Scaling Mesh Generation via Compressive Tokenization
Haohan Weng, Zibo Zhao, Biwen Lei, Xianghui Yang, Jian Liu, Zeqiang Lai, Zhuo Chen, Yuhong Liu, Jie Jiang, Chunchao Guo, Tong Zhang, Shenghua Gao, C. L. Philip Chen
TL;DR
This work introduces Blocked and Patchified Tokenization (BPT), a compressive mesh representation that reduces mesh sequence length by about 75% through block-wise indexing and patch-based aggregation, enabling training on meshes with over 8k faces. Coupled with a foundation autoregressive Transformer conditioned on point clouds and images, the approach achieves state-of-the-art performance for point-cloud to mesh generation and produces detailed meshes aligned with input images. The paper demonstrates that scaling training data with high-poly meshes improves generation quality and robustness, and provides extensive ablations on tokenization parameters and data usage.
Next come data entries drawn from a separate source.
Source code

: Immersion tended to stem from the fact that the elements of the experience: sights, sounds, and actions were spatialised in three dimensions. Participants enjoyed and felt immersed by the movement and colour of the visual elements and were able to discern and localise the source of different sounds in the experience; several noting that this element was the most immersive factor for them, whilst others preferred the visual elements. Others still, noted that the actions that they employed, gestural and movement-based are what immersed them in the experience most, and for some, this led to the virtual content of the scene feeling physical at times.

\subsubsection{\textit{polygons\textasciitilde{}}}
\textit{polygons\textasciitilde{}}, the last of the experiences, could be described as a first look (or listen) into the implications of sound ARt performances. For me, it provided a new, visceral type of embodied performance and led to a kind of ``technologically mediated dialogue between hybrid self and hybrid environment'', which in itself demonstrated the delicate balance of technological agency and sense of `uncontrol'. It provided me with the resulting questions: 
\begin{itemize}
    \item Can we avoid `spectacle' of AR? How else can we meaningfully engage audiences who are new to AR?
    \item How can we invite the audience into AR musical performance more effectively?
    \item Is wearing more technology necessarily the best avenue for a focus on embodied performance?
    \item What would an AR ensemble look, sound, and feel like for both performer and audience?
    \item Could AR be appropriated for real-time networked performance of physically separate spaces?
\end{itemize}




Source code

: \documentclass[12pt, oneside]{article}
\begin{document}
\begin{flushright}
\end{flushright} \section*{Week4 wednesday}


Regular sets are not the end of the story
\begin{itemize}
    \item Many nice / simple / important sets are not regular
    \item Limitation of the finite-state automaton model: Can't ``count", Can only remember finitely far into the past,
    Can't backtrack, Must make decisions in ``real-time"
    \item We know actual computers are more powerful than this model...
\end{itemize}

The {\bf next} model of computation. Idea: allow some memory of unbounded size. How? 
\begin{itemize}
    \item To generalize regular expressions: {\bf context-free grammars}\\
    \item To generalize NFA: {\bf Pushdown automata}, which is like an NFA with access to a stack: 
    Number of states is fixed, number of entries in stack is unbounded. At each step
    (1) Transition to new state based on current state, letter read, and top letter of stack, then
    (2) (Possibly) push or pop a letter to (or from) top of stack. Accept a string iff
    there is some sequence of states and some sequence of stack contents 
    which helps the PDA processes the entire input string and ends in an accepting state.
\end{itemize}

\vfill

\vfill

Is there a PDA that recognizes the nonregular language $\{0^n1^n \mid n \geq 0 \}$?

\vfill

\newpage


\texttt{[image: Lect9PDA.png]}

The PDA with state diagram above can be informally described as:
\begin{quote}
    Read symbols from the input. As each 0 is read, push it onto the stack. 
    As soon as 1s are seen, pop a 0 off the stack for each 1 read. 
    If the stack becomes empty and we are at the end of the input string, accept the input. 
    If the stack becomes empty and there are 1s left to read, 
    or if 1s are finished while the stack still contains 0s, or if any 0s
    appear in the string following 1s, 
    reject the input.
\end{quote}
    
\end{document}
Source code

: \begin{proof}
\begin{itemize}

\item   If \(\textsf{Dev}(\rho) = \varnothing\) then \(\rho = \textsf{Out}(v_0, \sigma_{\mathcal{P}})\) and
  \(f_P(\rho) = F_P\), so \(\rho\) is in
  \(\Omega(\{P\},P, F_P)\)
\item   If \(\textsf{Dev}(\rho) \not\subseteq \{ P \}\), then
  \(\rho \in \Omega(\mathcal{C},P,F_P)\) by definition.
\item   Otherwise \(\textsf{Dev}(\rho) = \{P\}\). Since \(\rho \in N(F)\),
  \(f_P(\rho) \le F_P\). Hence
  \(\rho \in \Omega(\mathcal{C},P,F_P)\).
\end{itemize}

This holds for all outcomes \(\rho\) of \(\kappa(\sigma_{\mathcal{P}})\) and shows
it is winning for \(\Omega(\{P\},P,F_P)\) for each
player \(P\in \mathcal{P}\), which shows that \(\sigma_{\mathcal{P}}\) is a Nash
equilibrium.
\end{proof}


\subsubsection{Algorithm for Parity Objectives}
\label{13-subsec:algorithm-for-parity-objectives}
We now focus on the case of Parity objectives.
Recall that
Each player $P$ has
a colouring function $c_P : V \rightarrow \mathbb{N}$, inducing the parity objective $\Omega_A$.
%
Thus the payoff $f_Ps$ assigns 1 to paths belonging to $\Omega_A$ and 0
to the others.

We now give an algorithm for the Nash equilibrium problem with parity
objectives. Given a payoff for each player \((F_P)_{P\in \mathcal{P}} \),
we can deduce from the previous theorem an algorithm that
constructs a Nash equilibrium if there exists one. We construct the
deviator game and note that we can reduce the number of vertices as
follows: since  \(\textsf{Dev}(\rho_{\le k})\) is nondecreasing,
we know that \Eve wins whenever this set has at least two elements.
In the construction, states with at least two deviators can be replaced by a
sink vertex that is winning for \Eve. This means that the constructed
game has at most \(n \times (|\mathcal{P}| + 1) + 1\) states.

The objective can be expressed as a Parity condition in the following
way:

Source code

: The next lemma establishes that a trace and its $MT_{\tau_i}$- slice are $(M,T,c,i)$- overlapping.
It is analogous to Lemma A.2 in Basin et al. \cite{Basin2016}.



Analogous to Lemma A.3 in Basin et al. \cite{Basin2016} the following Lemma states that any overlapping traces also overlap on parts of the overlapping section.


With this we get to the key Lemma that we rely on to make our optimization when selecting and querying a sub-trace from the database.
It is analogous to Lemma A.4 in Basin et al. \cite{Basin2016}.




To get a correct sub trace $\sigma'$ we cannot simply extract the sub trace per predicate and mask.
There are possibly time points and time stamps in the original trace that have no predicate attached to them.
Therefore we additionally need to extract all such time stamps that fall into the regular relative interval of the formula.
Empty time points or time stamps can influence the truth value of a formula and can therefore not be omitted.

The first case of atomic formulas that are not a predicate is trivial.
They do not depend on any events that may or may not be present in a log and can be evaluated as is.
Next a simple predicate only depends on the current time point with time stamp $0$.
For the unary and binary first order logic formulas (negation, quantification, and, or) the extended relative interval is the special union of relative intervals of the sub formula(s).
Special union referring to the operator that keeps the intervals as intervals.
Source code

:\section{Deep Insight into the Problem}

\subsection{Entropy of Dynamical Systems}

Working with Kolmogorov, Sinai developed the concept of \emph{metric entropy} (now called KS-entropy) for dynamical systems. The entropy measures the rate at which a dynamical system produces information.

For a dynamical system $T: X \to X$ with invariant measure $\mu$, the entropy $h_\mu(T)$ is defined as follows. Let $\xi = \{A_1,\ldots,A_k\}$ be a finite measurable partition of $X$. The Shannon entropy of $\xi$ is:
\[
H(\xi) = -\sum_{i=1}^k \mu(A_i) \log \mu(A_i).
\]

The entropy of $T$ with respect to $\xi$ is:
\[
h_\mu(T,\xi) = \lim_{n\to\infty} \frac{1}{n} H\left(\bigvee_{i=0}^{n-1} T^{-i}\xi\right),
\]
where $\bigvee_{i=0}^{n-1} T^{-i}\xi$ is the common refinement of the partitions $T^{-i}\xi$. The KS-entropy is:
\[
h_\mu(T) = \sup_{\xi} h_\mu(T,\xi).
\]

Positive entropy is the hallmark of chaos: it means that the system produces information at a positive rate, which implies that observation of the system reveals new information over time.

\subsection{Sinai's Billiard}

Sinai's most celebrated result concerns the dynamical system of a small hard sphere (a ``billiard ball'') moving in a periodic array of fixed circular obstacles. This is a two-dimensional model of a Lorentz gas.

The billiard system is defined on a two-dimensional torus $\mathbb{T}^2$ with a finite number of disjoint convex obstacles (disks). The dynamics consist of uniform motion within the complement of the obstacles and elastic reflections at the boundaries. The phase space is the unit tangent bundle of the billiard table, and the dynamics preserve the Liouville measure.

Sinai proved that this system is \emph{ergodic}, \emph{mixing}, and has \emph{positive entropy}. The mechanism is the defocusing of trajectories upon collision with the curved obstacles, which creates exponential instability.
Overall, BPT unlocks scalable, high-detail native mesh generation and broadens practical applications for 3D asset creation.
Abstract
We propose a compressive yet effective mesh representation, Blocked and Patchified Tokenization (BPT), facilitating the generation of meshes exceeding 8k faces. BPT compresses mesh sequences by employing block-wise indexing and patch aggregation, reducing their length by approximately 75\% compared to the original sequences. This compression milestone unlocks the potential to utilize mesh data with significantly more faces, thereby enhancing detail richness and improving generation robustness. Empowered with the BPT, we have built a foundation mesh generative model training on scaled mesh data to support flexible control for point clouds and images. Our model demonstrates the capability to generate meshes with intricate details and accurate topology, achieving SoTA performance on mesh generation and reaching the level for direct product usage.